Tuesday, August 15, 2006

“No man’s knowledge here can go beyond his experience” Discuss the implication of the statement.

“No man’s knowledge here can go beyond his experience” Discuss the implication of the statement.

Experience, it is obtain when a person goes through a certain event. Therefore experience will give rise to empirical knowledge or a posterior knowledge. This is because knowledge that is obtained experience must first be observed through sense and perception first, then processed and justified. Knowledge, to set the context straight, would be justified truth. This means that true knowledge can only be obtained through truth and belief.

“No man’s knowledge here can go beyond his experience.” This statement implies that without experience, no one is able to obtain knowledge. An example of knowledge through experience would be knowing that a naked flame can burn and cause harm to yourself after observing the naked flame burn someone, or yourself.

It is a statement disregards the existence of a priori knowledge, which the knowledge is obtained to pure reasoning alone. After all, the knowledge is not obtained to experiencing it, but by reasoning it to be justified truth.

Infants tend to grab onto things that they can touch. What makes them do it? Is it because they feel safer, more secure, with something to hold onto? But this will imply that the infants believe that grabbing something will bring security. They have no prior knowledge that doing so will protect them, so why are they doing it? Could it be that we are born with innate knowledge? Or is the human body “wired” to do such things? If it can be proven that humans are born with knowledge, the statement will no longer hold true.

In science classes, students are made to conduct experiments after experiments, to record all their findings and to evaluate their results. Students are made to experience these experiments to gain the knowledge that mixing certain reagents will give that result or that higher the mass, the greater the velocity it will travel down a slope. Teachers make their students practice math questions so that they can get used to the questions, observe patterns, formulate ideas and hopefully do better in their examination. These teachers believe that through experiencing doing the question is more effective than just reading about them. And this belief would be gotten from past observations that students that practices do much better than those who do not. The statement will used as a dogma if it holds true and there students will be made to experience to gain their knowledge.

Another implication of the statement is that second-hand experiences and third-hand experiences will not build up one’s knowledge although it may alter his perceptions. Second-hand or third-hand experiences are ultimately not one’s own experience, but someone else experiences. But even in first-hand experience, the observation is subjected heavily to sense-perception errors and personal interpretation. With second-hand experience, it will complement the first-hand experiences with multiple points of view, improvements and so on. Second-hand experience will give rise to new knowledge. Would this be true if the statement is held as an absolute?

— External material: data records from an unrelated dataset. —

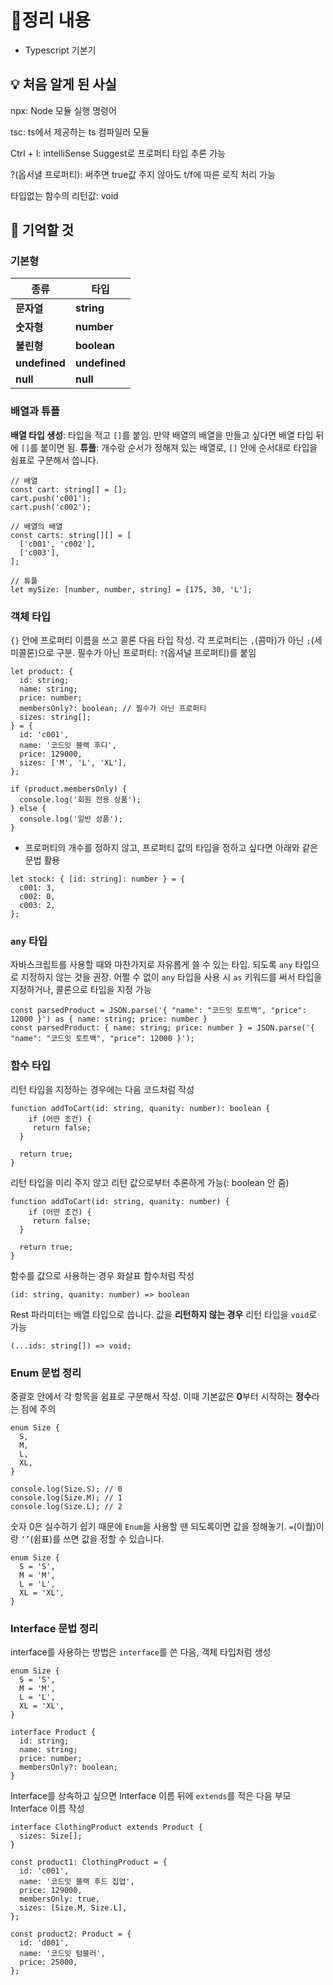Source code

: # 📝정리 내용

- Typescript 기본기

## 💡 처음 알게 된 사실

npx: Node 모듈 실행 명령어

tsc: ts에서 제공하는 ts 컴파일러 모듈

Ctrl + I: intelliSense Suggest로 프로퍼티 타입 추론 가능

?(옵서녈 프로퍼티): 써주면 true값 주지 않아도 t/f에 따른 로직 처리 가능

타입없는 함수의 리턴값: void

## 📌 기억할 것

### 기본형

| **종류** | **타입** |
| --- | --- |
| **문자열** | **string** |
| **숫자형** | **number** |
| **불린형** | **boolean** |
| **undefined** | **undefined** |
| **null** | **null** |

### **배열과 튜플**

**배열 타입 생성**: 타입을 적고 `[]`를 붙임.
만약 배열의 배열을 만들고 싶다면 배열 타입 뒤에 `[]`를 붙이면 됨.
**튜플**: 개수랑 순서가 정해져 있는 배열로, `[]` 안에 순서대로 타입을 쉼표로 구분해서 씁니다.

```tsx
// 배열
const cart: string[] = [];
cart.push('c001');
cart.push('c002');

// 배열의 배열
const carts: string[][] = [
  ['c001', 'c002'],
  ['c003'],
];

// 튜플
let mySize: [number, number, string] = [175, 30, 'L'];
```

### 객체 타입

`{}` 안에 프로퍼티 이름을 쓰고 콜론 다음 타입 작성.
각 프로퍼티는 `,`(콤마)가 아닌 `;`(세미콜론)으로 구분. 
필수가 아닌 프로퍼티: `?`(옵셔널 프로퍼티)를 붙임

```tsx
let product: {
  id: string;
  name: string;
  price: number;
  membersOnly?: boolean; // 필수가 아닌 프로퍼티
  sizes: string[];
} = {
  id: 'c001',
  name: '코드잇 블랙 후디',
  price: 129000,
  sizes: ['M', 'L', 'XL'],
};

if (product.membersOnly) {
  console.log('회원 전용 상품');
} else {
  console.log('일반 상품');
}
```

- 프로퍼티의 개수를 정하지 않고, 프로퍼티 값의 타입을 정하고 싶다면 아래와 같은 문법 활용

```tsx
let stock: { [id: string]: number } = {
  c001: 3,
  c002: 0,
  c003: 2,
};
```

### `any` 타입

자바스크립트를 사용할 때와 마찬가지로 자유롭게 쓸 수 있는 타입. 
되도록 `any` 타입으로 지정하지 않는 것을 권장. 
어쩔 수 없이 `any` 타입을 사용 시 `as` 키워드를 써서 타입을 지정하거나, 콜론으로 타입을 지정 가능

```tsx
const parsedProduct = JSON.parse('{ "name": "코드잇 토트백", "price": 12000 }') as { name: string; price: number }
const parsedProduct: { name: string; price: number } = JSON.parse('{ "name": "코드잇 토트백", "price": 12000 }');
```

### 함수 타입

리턴 타입을 지정하는 경우에는 다음 코드처럼 작성

```tsx
function addToCart(id: string, quanity: number): boolean {
    if (어떤 조건) {
     return false;
  }

  return true;
}
```

리턴 타입을 미리 주지 않고 리턴 값으로부터 추론하게 가능(: boolean 안 줌)

```tsx
function addToCart(id: string, quanity: number) {
    if (어떤 조건) {
     return false;
  }

  return true;
}
```

함수를 값으로 사용하는 경우 화살표 함수처럼 작성

```tsx
(id: string, quanity: number) => boolean
```

Rest 파라미터는 배열 타입으로 씁니다. 값을 **리턴하지 않는 경우** 리턴 타입을 `void`로 가능

```tsx
(...ids: string[]) => void;
```

### Enum 문법 정리

중괄호 안에서 각 항목을 쉼표로 구분해서 작성. 
이때 기본값은 **0**부터 시작하는 **정수**라는 점에 주의

```tsx
enum Size {
  S,
  M,
  L,
  XL,
}

console.log(Size.S); // 0
console.log(Size.M); // 1
console.log(Size.L); // 2
```

숫자 0은 실수하기 쉽기 때문에 `Enum`을 사용할 땐 되도록이면 값을 정해놓기. 
`=`(이퀄)이랑 `‘’`(쉼표)를 쓰면 값을 정할 수 있습니다.

```tsx
enum Size {
  S = 'S',
  M = 'M',
  L = 'L',
  XL = 'XL',
}
```

### Interface 문법 정리

interface를 사용하는 방법은 `interface`를 쓴 다음, 객체 타입처럼 생성

```tsx
enum Size {
  S = 'S',
  M = 'M',
  L = 'L',
  XL = 'XL',
}

interface Product {
  id: string;
  name: string;
  price: number;
  membersOnly?: boolean;
}
```

Interface를 상속하고 싶으면 Interface 이름 뒤에 `extends`를 적은 다음 부모 Interface 이름 작성

```tsx
interface ClothingProduct extends Product {
  sizes: Size[];
}

const product1: ClothingProduct = {
  id: 'c001',
  name: '코드잇 블랙 후드 집업',
  price: 129000,
  membersOnly: true,
  sizes: [Size.M, Size.L],
};

const product2: Product = {
  id: 'd001',
  name: '코드잇 텀블러',
  price: 25000,
};
```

Classic condition or associative learning, as described by Aristotle, is when two things commonly occur simultaneously, the appearance of one will bring the other to mind. The statement where no man’s knowledge can go beyond his experience will explain this phenomenon. After one has experience the occurrence of two things at once, over and over again, he will associate the appearance of one with the other. This is a typical empirical observation that has become “knowledge” or just a belief to that one person alone. Ivan Pavlov has conducted experiments on classic conditioning and the results all agree with each other. A traumatic experience can also condition the mind in such a way that similar events will cause fear into the observer.

Edwin Hubble observed a peculiar event going on in the outer space. He observed that galaxies are actually moving away from each other and the velocity the galaxies are receding from one another is proportional to the distance they are from each other. Through his observations, Edwin Hubble came up with the equation, V=HD, where V is the velocity the galaxies are receding, H is a constant and D is the distance between the galaxies. Without Hubble’s observations, or experiences per se, this equation would not hold water anymore. This is empirical knowledge being formed. This knowledge is then used to support the Big Bang Theory by Georges Henri Lemaitre, a physicist and an astronomer.

Georges Henri Lemaitre, through reasoning and mathematics concluded that the universe started as a singularity. Reasoning and mathematics are typical forms of a priori knowledge. This is another example that would be disregarded if the statement holds through.

Therefore, “No man’s knowledge can go beyond his experience,” is a statement that cannot be held as an absolute although it has it basis in many things. It can be improved by saying that knowledge can also be obtained through reasoning alone.